The rapid development of large language models (LLMs) and visual language models (VLMs) is transforming the way mobile devices are automated, offering unprecedented solutions for complex user tasks. However, traditional step-by-step GUI agent methods, which handle user tasks through dynamic decision-making and reflection, heavily rely on powerful cloud-based models like GPT-4 and Claude, raising concerns about privacy, security, data usage, and cost.
In the past, mobile task automation primarily depended on template-based approaches, such as Siri, Google Assistant, and Cortana. These methods, however, had limitations when dealing with complex tasks. As technology advanced, GUI-based automation methods emerged, capable of handling more intricate tasks without relying on third-party APIs or extensive programming. Nevertheless, these methods, especially script-based GUI agents, still face challenges in knowledge extraction and script execution due to the dynamic nature of mobile applications.

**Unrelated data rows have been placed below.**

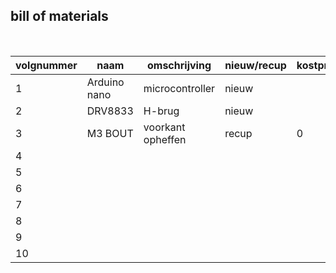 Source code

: ## bill of materials
<br />

|volgnummer|naam|omschrijving|nieuw/recup|kostprijs/stuk|aantal|subtotaal|
|----------|----|------------|-----------|---------|------|---------|
|         1|   Arduino nano | microcontroller           | nieuw          |              |  1    |         |
|         2|   DRV8833 |   H-brug         | nieuw          |              |   1   |         |
|         3|  M3 BOUT  | voorkant opheffen           |    recup       |        0      |  1    |    0     |
|         4|    |            |           |              |      |         |
|         5|    |            |           |              |      |         |
|         6|    |            |           |              |      |         |
|         7|    |            |           |              |      |         |
|         8|    |            |           |              |      |         |
|         9|    |            |           |              |      |         |
|         10|    |            |           |              |      |         |
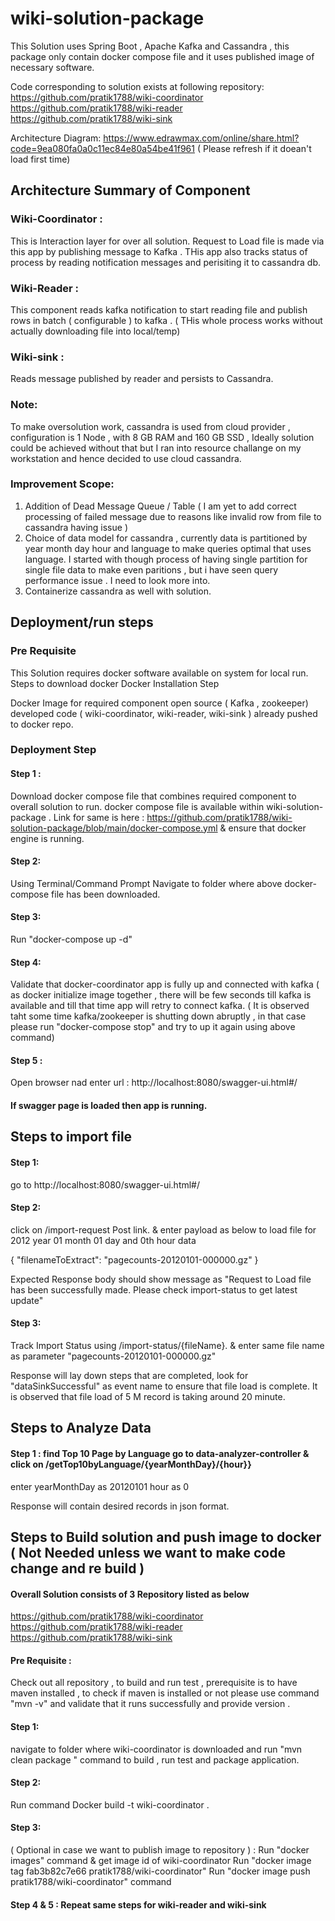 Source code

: # wiki-solution-package

This Solution uses Spring Boot , Apache Kafka and Cassandra , this package only contain docker compose file and it uses published image of necessary software.

Code corresponding to solution exists at following repository:
https://github.com/pratik1788/wiki-coordinator
https://github.com/pratik1788/wiki-reader 
https://github.com/pratik1788/wiki-sink


Architecture Diagram: https://www.edrawmax.com/online/share.html?code=9ea080fa0a0c11ec84e80a54be41f961  ( Please refresh if it doean't load first time)

## Architecture Summary of Component

### Wiki-Coordinator :
This is Interaction layer for over all solution.  Request to Load file is made via this app by publishing message to Kafka . THis app also tracks status of process by reading notification messages and perisiting it to cassandra db.

### Wiki-Reader :
This component reads kafka notification to start reading file and publish rows in batch ( configurable ) to  kafka . ( THis whole process works without actually downloading file into local/temp)

### Wiki-sink :
Reads message published by reader and persists to Cassandra.


### Note:  

To make oversolution work, cassandra is used from cloud provider , configuration is 1 Node , with 8 GB RAM and 160 GB SSD , Ideally solution could be achieved without that but I ran into resource challange on my workstation and hence decided to use cloud cassandra.

### Improvement Scope:

1) Addition of Dead Message Queue / Table ( I am yet to add correct processing of failed message due to reasons like invalid row from file to cassandra having issue )
2) Choice of data model for cassandra , currently data is partitioned by year month day hour and language to make queries optimal that uses language. I started with though process of having single partition for single file data to make even paritions , but i have seen query performance issue . I need to look more into.
3) Containerize cassandra as well with solution.


## Deployment/run steps

### Pre Requisite
This Solution requires docker software available on system for local run. Steps to download docker Docker Installation Step

Docker Image for required component open source ( Kafka , zookeeper) developed code ( wiki-coordinator, wiki-reader, wiki-sink ) already pushed to docker repo.

### Deployment Step
#### Step 1 :

Download docker compose file that combines required component to overall solution to run. docker compose file is available within wiki-solution-package . Link for same is here : https://github.com/pratik1788/wiki-solution-package/blob/main/docker-compose.yml & ensure that docker engine is running.

#### Step 2: 
Using Terminal/Command Prompt Navigate to folder where above docker-compose file has been downloaded.

#### Step 3: 
Run "docker-compose up -d"

#### Step 4: 
Validate that docker-coordinator app is fully up and connected with kafka ( as docker initialize image together , there will be few seconds till kafka is available and till that time app will retry to connect kafka. ( It is observed taht some time kafka/zookeeper is shutting down abruptly , in that case please run "docker-compose stop" and try to up it again using above command)

#### Step 5 : 
Open browser nad enter url : http://localhost:8080/swagger-ui.html#/

####  If swagger page is loaded then app is running.

## Steps to import file

#### Step 1: 
go to http://localhost:8080/swagger-ui.html#/

#### Step 2: 
click on /import-request Post link. & enter payload as below to load file for 2012 year 01 month 01 day and 0th hour data

{ "filenameToExtract": "pagecounts-20120101-000000.gz" }

Expected Response body should show message as "Request to Load file has been successfully made. Please check import-status to get latest update"

#### Step 3: 
Track Import Status using /import-status/{fileName}. & enter same file name as parameter "pagecounts-20120101-000000.gz"

Response will lay down steps that are completed, look for "dataSinkSuccessful" as event name to ensure that file load is complete. It is observed that file load of 5 M record is taking around 20 minute.

## Steps to Analyze Data

#### Step 1 : find Top 10 Page by Language go to data-analyzer-controller & click on /getTop10byLanguage/{yearMonthDay}/{hour}}

enter yearMonthDay as 20120101
hour as 0

Response will contain desired records in json format.


## Steps to Build solution and push image to docker ( Not Needed unless we want to make code change and re build )

#### Overall Solution consists of 3 Repository listed as below

https://github.com/pratik1788/wiki-coordinator
https://github.com/pratik1788/wiki-reader 
https://github.com/pratik1788/wiki-sink

#### Pre Requisite : 

Check out all repository , to build and run test , prerequisite is to have maven installed , to check if maven is installed or not please use command "mvn -v" and validate that it runs successfully and provide version .


#### Step 1: 

navigate to folder where wiki-coordinator is downloaded and run "mvn clean package " command to build , run test and package application. 

#### Step 2: 
Run command Docker build -t wiki-coordinator . 

#### Step 3: 
( Optional in case we want to publish image to repository ) : Run "docker images" command & get image id of wiki-coordinator Run "docker image tag fab3b82c7e66 pratik1788/wiki-coordinator" Run "docker image push pratik1788/wiki-coordinator" command

#### Step 4 & 5 : Repeat same steps for wiki-reader and wiki-sink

To address these challenges, researchers from the Institute of Artificial Intelligence Industry Research at Tsinghua University have introduced AutoDroid-V2. This innovative mobile task automation tool leverages the encoding capabilities of small language models (SLMs) to build robust GUI agents. Unlike traditional step-by-step GUI agents, AutoDroid-V2 uses a script-based approach to generate and execute multi-step scripts based on user commands, significantly enhancing efficiency and performance.
AutoDroid-V2's architecture consists of offline and online phases. In the offline phase, the system builds application documentation by thoroughly analyzing the app exploration history, providing a foundation for script generation. This documentation integrates AI-guided GUI state compression, automatic element XPath generation, and GUI dependency analysis, ensuring the scripts are concise and accurate. In the online phase, when a user submits a task request, a customized local LLM generates a multi-step script, which is then executed by a domain-specific interpreter for reliable and efficient runtime execution.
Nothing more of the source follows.